▶ **Dataset records**:
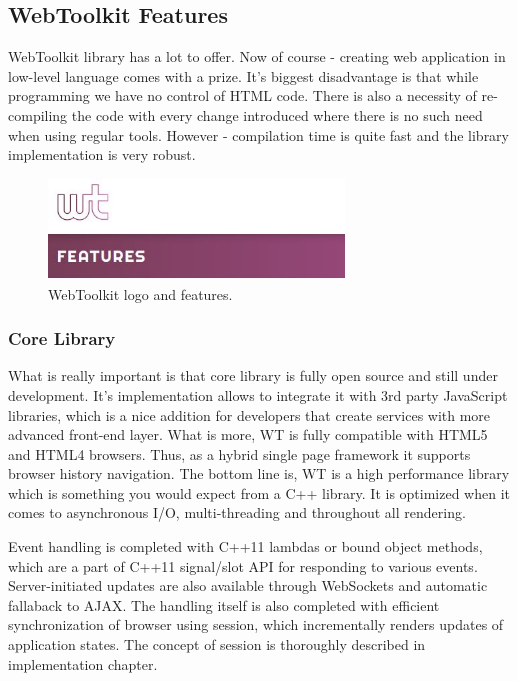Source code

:\documentclass[a4paper,12pt]{article}
\newcommand\tab[1][1cm]{\hspace*{#1}}
\begin{document}
{{}
\subsection{WebToolkit Features}
{
\tab WebToolkit library has a lot to offer. Now of course - creating web application in low-level language comes with a prize. It's biggest disadvantage is that while programming we have no control of HTML code. There is also a necessity of re-compiling the code with every change introduced where there is no such need when using regular tools. However - compilation time is quite fast and the library implementation is very robust. 
\begin{figure}[h]
  \centering
    \includegraphics[width=0.7\textwidth]{features}
    \caption{WebToolkit logo and features\cite{wtlogo}.}
\end{figure}

\subsubsection*{Core Library} 
{
\tab What is really important is that core library is fully open source and still under development. It's implementation allows to integrate it with 3rd party JavaScript libraries, which is a nice addition for developers that create services with more advanced front-end layer. What is more, WT is fully compatible with HTML5 and HTML4 browsers. Thus, as a hybrid single page framework it supports browser history navigation. The bottom line is, WT is a high performance library which is something you would expect from a C++ library. It is optimized when it comes to asynchronous I/O, multi-threading and throughout all rendering.

\bigskip
Event handling is completed with C++11 lambdas or bound object methods, which are a part of C++11 signal/slot API for responding to various events. Server-initiated updates are also available through WebSockets and automatic fallaback to AJAX. The handling itself is also completed with efficient synchronization of browser using session, which incrementally renders updates of application states. The concept of session is thoroughly described in implementation chapter.

}}}
\end{document}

▶ **Exercise**:
Please copy each line of the material that has the string "application" somewhere in it.

▶ **Answer below**:
\tab WebToolkit library has a lot to offer. Now of course - creating web application in low-level language comes with a prize. It's biggest disadvantage is that while programming we have no control of HTML code. There is also a necessity of re-compiling the code with every change introduced where there is no such need when using regular tools. However - compilation time is quite fast and the library implementation is very robust. 
Event handling is completed with C++11 lambdas or bound object methods, which are a part of C++11 signal/slot API for responding to various events. Server-initiated updates are also available through WebSockets and automatic fallaback to AJAX. The handling itself is also completed with efficient synchronization of browser using session, which incrementally renders updates of application states. The concept of session is thoroughly described in implementation chapter.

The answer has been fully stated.